Benteng adalah konstruksi bangunan yang (umumnya) dirancang sebagai pertahanan dalam menghadapi situasi perang. Di masa lalu, sebagai sarana mempertahankan diri dari serangan musuh, benteng banyak didirikan di seluruh penjuru dunia. Bentuk dan bahannya pun sangat beragam, mengikuti kondisi geografis dimana benteng itu berdiri serta peradaban dan teknologi yang berkembang pada zamannya.
Di Indonesia, berbagai bentuk benteng pertahanan pernah dibangun oleh kerajaan-kerajaan asli yang menjadi penguasa lokal, serta sejumlah bangsa asing yang pernah berkuasa, atau setidaknya berdagang di wilayah Nusantara, seperti bangsa Spanyol, Portugis, Inggris, Belanda dan Jepang.
Sejak paruh awal abad ke-19, semakin banyak jumlah benteng yang berdiri, khususnya di Pulau Jawa dan Sumatra, saat Pemerintah kolonial Hindia Belanda menerapkan strategi Benteng Stelsel untuk menghadapi berbagai perlawanan.

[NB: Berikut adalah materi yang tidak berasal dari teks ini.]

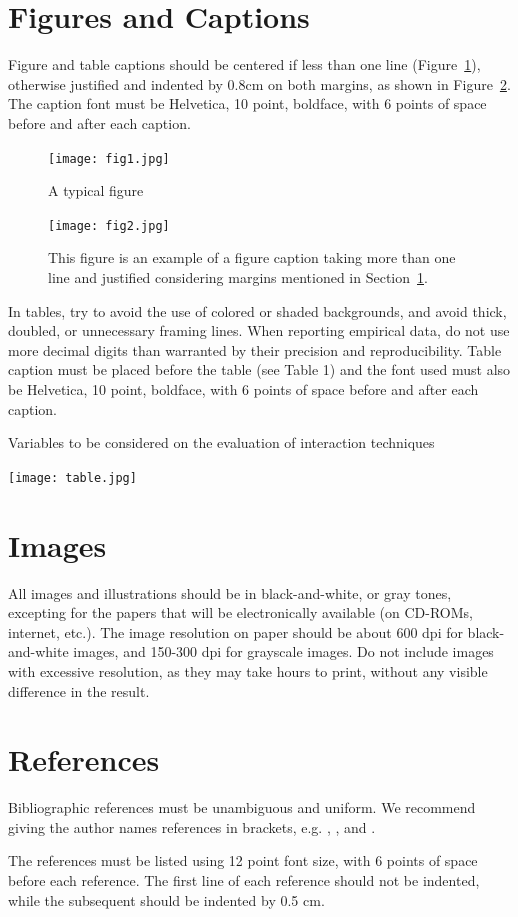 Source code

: \documentclass[12pt]{article}
\begin{document}
\section{Figures and Captions}\label{sec:figs}


Figure and table captions should be centered if less than one line
(Figure~\ref{fig:exampleFig1}), otherwise justified and indented by 0.8cm on
both margins, as shown in Figure~\ref{fig:exampleFig2}. The caption font must
be Helvetica, 10 point, boldface, with 6 points of space before and after each
caption.

\begin{figure}[ht]
\centering
\texttt{[image: fig1.jpg]}
\caption{A typical figure}
\label{fig:exampleFig1}
\end{figure}

\begin{figure}[ht]
\centering
\texttt{[image: fig2.jpg]}
\caption{This figure is an example of a figure caption taking more than one
  line and justified considering margins mentioned in Section~\ref{sec:figs}.}
\label{fig:exampleFig2}
\end{figure}

In tables, try to avoid the use of colored or shaded backgrounds, and avoid
thick, doubled, or unnecessary framing lines. When reporting empirical data,
do not use more decimal digits than warranted by their precision and
reproducibility. Table caption must be placed before the table (see Table 1)
and the font used must also be Helvetica, 10 point, boldface, with 6 points of
space before and after each caption.

\begin{table}[ht]
\centering
\caption{Variables to be considered on the evaluation of interaction
  techniques}
\label{tab:exTable1}
\texttt{[image: table.jpg]}
\end{table}

\section{Images}

All images and illustrations should be in black-and-white, or gray tones,
excepting for the papers that will be electronically available (on CD-ROMs,
internet, etc.). The image resolution on paper should be about 600 dpi for
black-and-white images, and 150-300 dpi for grayscale images.  Do not include
images with excessive resolution, as they may take hours to print, without any
visible difference in the result. 

\section{References}

Bibliographic references must be unambiguous and uniform.  We recommend giving
the author names references in brackets, e.g. \cite{knuth:84},
\cite{boulic:91}, and \cite{smith:99}.

The references must be listed using 12 point font size, with 6 points of space
before each reference. The first line of each reference should not be
indented, while the subsequent should be indented by 0.5 cm.



\end{document}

Inti strategi ini adalah membangun benteng-benteng pertahanan berikut jalur transportasi yang saling menghubungkannya, pada setiap wilayah yang berhasil dikuasai.
Strategi yang dirancang oleh Frans David Cochius ini mulai diterapkan pada tahun 1827 oleh Gubernur Jenderal Hendrik Merkus baron de Kock, ditengah berkecamuknya Perang Diponegoro (1825-1830).
Untuk mempersempit gerak pasukan Pangeran Diponegoro, Belanda membangun sejumlah benteng di Semarang, Ambarawa, Muntilan, Kulon Progo dan Magelang, hingga kemudian menghasilkan tak kurang dari 165 benteng baru yang tersebar di Jawa Tengah dan Jawa Timur.
Strategi ini dianggap berhasil ketika Perang Diponegoro berakhir pada tahun 1830 dan dipergunakan kembali saat menghadapi Perang Padri di Sumatra (1803-1838).
Menarik untuk menelusuri dan mengamati keberadaan benteng-benteng yang pernah berdiri kokoh dan menjadi saksi sejarah pada zamannya itu. Sekilas studi visual yang dilakukan Tim Kabare pada foto, ilustrasi serta peta lama dari pertengahan abad ke-18 hingga akhir ke-19, menemukan sejumlah benteng peninggalan masa lalu yang meski tidak merata, tersebar di seluruh penjuru Nusantara.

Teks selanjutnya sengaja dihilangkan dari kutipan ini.